Wie es bei einer Biographie nun einmal so ist, verläuft die Handlung über viele, viele Jahre. Und obwohl das Leben Answins schon auf drei Bücher gestreckt wurde, ließ es sich natürlich nicht vermeiden, immer wieder auch Lücken beziehungsweise Zeitsprünge in der Geschichte und dem Roman vorkommen zu lassen. Die Autorin löst dies aber sehr gut und elegant, sodass der Leser nicht den Eindruck hat, von einem wichtigen Ereignis zum nächsten geführt zu werden, sondern eher unwichtigere Passagen bewusst auszulassen.

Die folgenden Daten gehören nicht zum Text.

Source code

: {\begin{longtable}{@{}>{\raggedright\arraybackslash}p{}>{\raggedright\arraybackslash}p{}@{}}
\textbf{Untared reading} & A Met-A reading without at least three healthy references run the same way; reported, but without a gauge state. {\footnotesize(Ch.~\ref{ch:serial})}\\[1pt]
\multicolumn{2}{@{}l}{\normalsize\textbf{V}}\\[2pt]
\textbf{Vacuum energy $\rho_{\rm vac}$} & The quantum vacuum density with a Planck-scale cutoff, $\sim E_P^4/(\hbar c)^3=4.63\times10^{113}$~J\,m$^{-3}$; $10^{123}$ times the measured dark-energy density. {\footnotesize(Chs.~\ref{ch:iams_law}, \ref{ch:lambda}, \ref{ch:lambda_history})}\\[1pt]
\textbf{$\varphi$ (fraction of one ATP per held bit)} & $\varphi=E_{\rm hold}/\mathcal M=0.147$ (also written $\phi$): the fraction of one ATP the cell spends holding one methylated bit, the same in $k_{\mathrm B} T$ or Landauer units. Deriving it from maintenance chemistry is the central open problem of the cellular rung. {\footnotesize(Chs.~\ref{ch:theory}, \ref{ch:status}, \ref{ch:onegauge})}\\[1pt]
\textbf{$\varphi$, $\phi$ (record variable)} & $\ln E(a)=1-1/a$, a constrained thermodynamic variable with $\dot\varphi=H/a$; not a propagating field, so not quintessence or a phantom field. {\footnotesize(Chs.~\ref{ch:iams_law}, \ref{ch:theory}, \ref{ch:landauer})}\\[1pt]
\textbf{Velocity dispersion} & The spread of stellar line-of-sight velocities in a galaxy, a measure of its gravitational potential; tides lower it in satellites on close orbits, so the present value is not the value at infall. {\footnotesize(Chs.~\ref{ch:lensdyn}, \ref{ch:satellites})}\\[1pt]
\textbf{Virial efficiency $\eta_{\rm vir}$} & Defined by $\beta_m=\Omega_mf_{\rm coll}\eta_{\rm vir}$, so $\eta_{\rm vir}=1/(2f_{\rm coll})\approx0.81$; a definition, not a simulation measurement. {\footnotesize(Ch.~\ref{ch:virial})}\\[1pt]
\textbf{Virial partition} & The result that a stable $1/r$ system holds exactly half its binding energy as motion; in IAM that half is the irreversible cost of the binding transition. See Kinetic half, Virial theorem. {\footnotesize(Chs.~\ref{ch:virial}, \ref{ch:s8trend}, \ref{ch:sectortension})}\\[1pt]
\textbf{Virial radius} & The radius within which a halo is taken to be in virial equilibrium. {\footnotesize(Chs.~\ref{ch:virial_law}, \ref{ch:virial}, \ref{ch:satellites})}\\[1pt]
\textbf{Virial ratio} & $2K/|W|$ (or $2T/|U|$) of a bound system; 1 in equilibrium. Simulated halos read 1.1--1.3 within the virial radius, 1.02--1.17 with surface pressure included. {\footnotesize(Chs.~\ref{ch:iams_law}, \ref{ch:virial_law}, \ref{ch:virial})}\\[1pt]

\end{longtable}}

Spieler und Kenner des „Schwarzen Auges“, die schon länger im Kosmos verweilen, werden hier eine Fundgrube an Verweisen auf bekannte und Spielwelt bestimmende sowie weniger bekannte Personen und Ereignisse finden und sich an der Detailtreue und den vielen Verknüpfen erfreuen. Ein Großteil der Vorlaufgeschichte der heutigen Ereignisse wird skizziert und wiedergegeben, und für den Leser baut sich alles so genau auf, dass man denken könnte, die Ereignisse hätten wirklich stattgefunden. Hier liegt auch vielleicht einer der ganz wenigen Schwachpunkte des Romans: Neuleser oder nicht so erfahrene Spieler und Leser werden all die vielen Hinweise und Verknüpfungen gar nicht erkennen beziehungsweise durch die Details unter Umständen erschlagen werden.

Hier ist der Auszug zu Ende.